> **Task objective**
The finished copy should match every record exactly and contain no pictures.

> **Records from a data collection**

== == ==

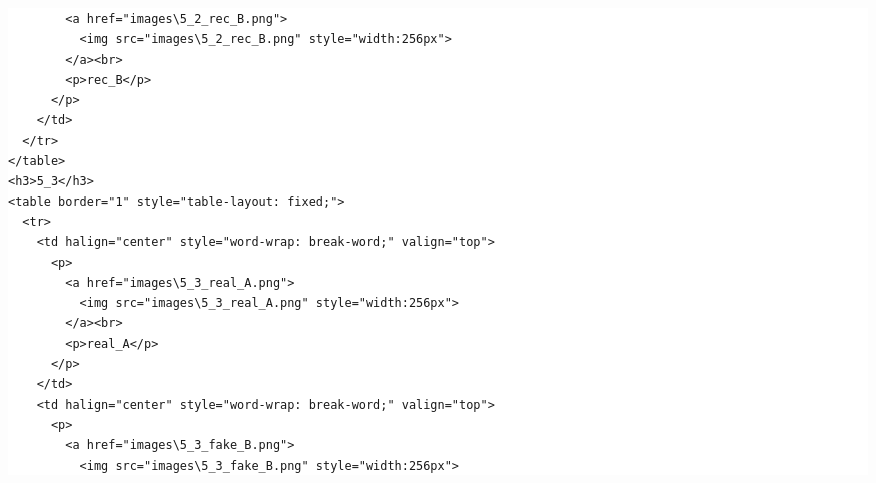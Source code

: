             <a href="images\5_2_rec_B.png">
              <img src="images\5_2_rec_B.png" style="width:256px">
            </a><br>
            <p>rec_B</p>
          </p>
        </td>
      </tr>
    </table>
    <h3>5_3</h3>
    <table border="1" style="table-layout: fixed;">
      <tr>
        <td halign="center" style="word-wrap: break-word;" valign="top">
          <p>
            <a href="images\5_3_real_A.png">
              <img src="images\5_3_real_A.png" style="width:256px">
            </a><br>
            <p>real_A</p>
          </p>
        </td>
        <td halign="center" style="word-wrap: break-word;" valign="top">
          <p>
            <a href="images\5_3_fake_B.png">
              <img src="images\5_3_fake_B.png" style="width:256px">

== == ==

> **Solution for this exercise**
Source code

:             <a href="images\5_2_rec_B.png">
              <img src="images\5_2_rec_B.png" style="width:256px">
            </a><br>
            <p>rec_B</p>
          </p>
        </td>
      </tr>
    </table>
    <h3>5_3</h3>
    <table border="1" style="table-layout: fixed;">
      <tr>
        <td halign="center" style="word-wrap: break-word;" valign="top">
          <p>
            <a href="images\5_3_real_A.png">
              <img src="images\5_3_real_A.png" style="width:256px">
            </a><br>
            <p>real_A</p>
          </p>
        </td>
        <td halign="center" style="word-wrap: break-word;" valign="top">
          <p>
            <a href="images\5_3_fake_B.png">
              <img src="images\5_3_fake_B.png" style="width:256px">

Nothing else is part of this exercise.